I’m getting this, in various forms, from lots of tea party activists. The GOP establishment in Washington is whispering it to each other. They look at Todd Aiken and Richard Mourdock and conclude that they, not Tommy Thompson, Heather Wilson, George Allen, Scott Brown, etc. are the problem.
It is time to get rid of the social conservatives.
What’s really going on here is that the people who voted Republican, but who disagree with pro-lifers and defenders of marriage, have decided it must be those issues. They can’t see how what happened actually happened unless it happened because the issues on which they disagree with the base played a role.
This is a psychological avoidance of larger issues and does not stack up to the data.
Mitt Romney won about a quarter of the hispanic vote and a tenth of the black vote.
Those numbers may not sound like much, but in close elections they matter.
A sizable portion of those black and hispanic voters voted GOP despite disagreeing with the GOP on fiscal issues. But they are strongly social conservative and could not vote for the party of killing kids and gay marriage. So they voted GOP.
You throw out the social conservatives and you throw out those hispanic and black voters. Further, you make it harder to attract new hispanic voters who happen to be the most socially conservative voters in the country.
Next, you’ll also see a reduction of probably half the existing GOP base. You won’t make that up with Democrats who suddenly think that because their uterus is safe they can now vote Republican. Most of those people don’t like fiscal conservatism either often though claiming that they do.
If you really need to think through this, consider MItt Romney. He is perhaps the shiftiest person to ever run for President of the United States. He shifted his position on virtually every position except Romneycare. Of all the politicians to ever run for office, he’d be the one most likely to come out and, after the Republican convention, decide he’d changed his mind. He’d be okay with abortion and okay with gay marriage.
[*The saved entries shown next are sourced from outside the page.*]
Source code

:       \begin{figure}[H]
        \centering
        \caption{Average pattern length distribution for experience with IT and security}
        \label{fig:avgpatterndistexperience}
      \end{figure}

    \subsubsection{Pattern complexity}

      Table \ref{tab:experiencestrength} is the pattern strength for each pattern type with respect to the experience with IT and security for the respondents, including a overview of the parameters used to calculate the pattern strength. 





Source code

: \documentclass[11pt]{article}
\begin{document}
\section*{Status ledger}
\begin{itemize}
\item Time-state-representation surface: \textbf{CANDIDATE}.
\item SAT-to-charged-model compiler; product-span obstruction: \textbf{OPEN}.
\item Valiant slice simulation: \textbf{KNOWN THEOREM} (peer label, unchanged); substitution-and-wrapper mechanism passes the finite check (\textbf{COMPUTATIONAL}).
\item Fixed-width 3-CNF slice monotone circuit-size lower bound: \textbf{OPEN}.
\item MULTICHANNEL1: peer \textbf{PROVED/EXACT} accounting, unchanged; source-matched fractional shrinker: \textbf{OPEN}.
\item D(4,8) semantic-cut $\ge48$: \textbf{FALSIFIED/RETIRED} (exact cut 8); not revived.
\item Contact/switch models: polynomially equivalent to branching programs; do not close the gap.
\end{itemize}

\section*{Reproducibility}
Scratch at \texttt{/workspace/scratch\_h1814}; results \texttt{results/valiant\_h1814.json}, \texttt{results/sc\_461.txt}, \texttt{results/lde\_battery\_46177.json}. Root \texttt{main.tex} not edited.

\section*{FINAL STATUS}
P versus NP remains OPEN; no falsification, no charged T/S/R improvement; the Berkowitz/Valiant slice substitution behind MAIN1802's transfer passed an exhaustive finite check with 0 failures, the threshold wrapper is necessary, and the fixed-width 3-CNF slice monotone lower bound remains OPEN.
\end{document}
Had he done that, he’d have even less votes.
Several million evangelicals did not vote for George W. Bush in 2000. His campaign had to work to get them back in 2004.
You may mentally decide, to escape having to deal with the other implications of this election, that if only the GOP would abandon its social conservatism it would do better. But if you do, go find yourself a new coalition because you won’t have half the votes the GOP has now. Good luck with that. In fact, if the GOP really wanted to expand with minorities, it’d keep the social conservatism and throw out the fiscal conservatism.
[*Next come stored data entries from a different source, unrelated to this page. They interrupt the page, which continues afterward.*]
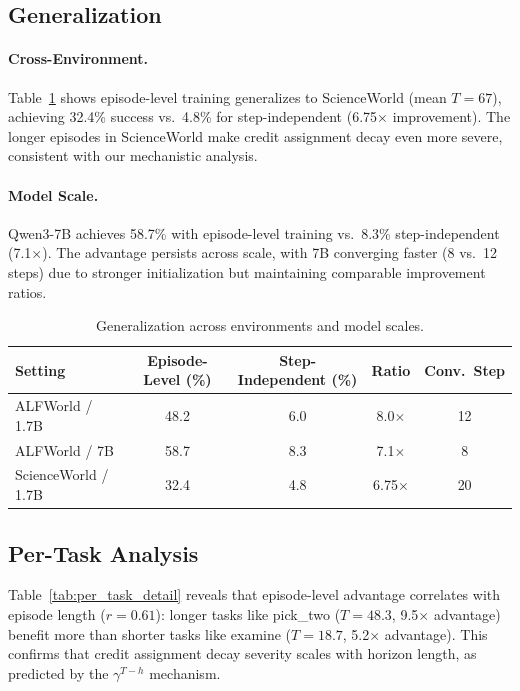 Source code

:\documentclass[11pt]{article}
\begin{document}
\subsection{Generalization}

\paragraph{Cross-Environment.}
Table~\ref{tab:generalization} shows episode-level training generalizes to ScienceWorld (mean $T = 67$), achieving 32.4\% success vs.\ 4.8\% for step-independent (6.75$\times$ improvement). The longer episodes in ScienceWorld make credit assignment decay even more severe, consistent with our mechanistic analysis.

\paragraph{Model Scale.}
Qwen3-7B achieves 58.7\% with episode-level training vs.\ 8.3\% step-independent (7.1$\times$). The advantage persists across scale, with 7B converging faster (8 vs.\ 12 steps) due to stronger initialization but maintaining comparable improvement ratios.

\begin{table}[h]
\centering
\caption{Generalization across environments and model scales.}
\label{tab:generalization}
\begin{tabular}{lcccc}
\toprule
Setting & Episode-Level (\%) & Step-Independent (\%) & Ratio & Conv.\ Step \\
\midrule
ALFWorld / 1.7B & 48.2 & 6.0 & 8.0$\times$ & 12 \\
ALFWorld / 7B & 58.7 & 8.3 & 7.1$\times$ & 8 \\
ScienceWorld / 1.7B & 32.4 & 4.8 & 6.75$\times$ & 20 \\
\bottomrule
\end{tabular}
\end{table}

\subsection{Per-Task Analysis}

Table~\ref{tab:per_task_detail} reveals that episode-level advantage correlates with episode length ($r = 0.61$): longer tasks like pick\_two ($T = 48.3$, 9.5$\times$ advantage) benefit more than shorter tasks like examine ($T = 18.7$, 5.2$\times$ advantage). This confirms that credit assignment decay severity scales with horizon length, as predicted by the $\gamma^{T-h}$ mechanism.
\end{document}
Richard Mourdock was one of two of the poster children for abandoning social conservatives this year. He was beaten by a pro-life Democrat.
The problem is not social conservatism. The problem is social conservatives have gotten so used to thinking of themselves as the majority they’ve forgotten how to speak to those who are not and defend against those who accuse them of being fringe, most particularly the press. Couple that with Mitt Romney’s campaign making a conscious decision to not fight back on the cultural front and you have a bunch of Republicans convinced, despite the facts, that if only the social conservatives would go away all would be fine.
It’s not time to throw out social conservatives. It’s time to accept that without them the GOP would be even a smaller party even less able to reach out to the hispanic demographic all the smart people say they need to embrace. Addition through subtraction never really works well.
I never did take this off my FR homepage:
Why don’t we run a conservative and test that hypothesis?
Right now the evidence seems to show that nominating a moderate squish leads to republican losses.
But face it, they're city folks who think God-fearing America, y'know, those people who have actually read The Constitution of the United States, who might get a bit of dirt under their fingernails at work and occasionally break an honest sweat--from exertion, not just a suit and tie in hot weather--are just a bunch of stupid hicks from the sticks.
After all such sanctimonious condescending attitudes are far from limited to the urbane Liberal, and anyone measurably to the right of the Left considers themselves "conservative" in those environs.
This led to the rise of the exceptional conservative, who is conservative, except_____________ (fill in the blank with the issue of their choice).
Somehow these folks hijacked the GOP about the same time the Communists hijacked the Democrat Party.
Maybe it was blue dog Democrats who jumped ship, maybe simple subversion of conservative aims, but somehow the backbone, bread, and butter of the GOP became the people who got thrown under the bus, election after election, simply because they had no one to vote for but whomever the GOP-e put up as a nominee.
As a result the GOP has had POTUS election results decline from the landslide of Reagan to GHW Bush's 2nd term loss, to the Clinton Era, to the squeakers of Dubya getting elected, to the latest string of losses to someone who can't even (or won't) provide so much as a college transcript and who is obviously taking the country down the wrong track, full steam ahead.
Sadly, despite losses to or close victories over increasingly poor Leftist candidates, the GOP-e still isn't getting it--which makes me wonder if they aren't part of a greater plan to provide a choice between two flavors of the same thing.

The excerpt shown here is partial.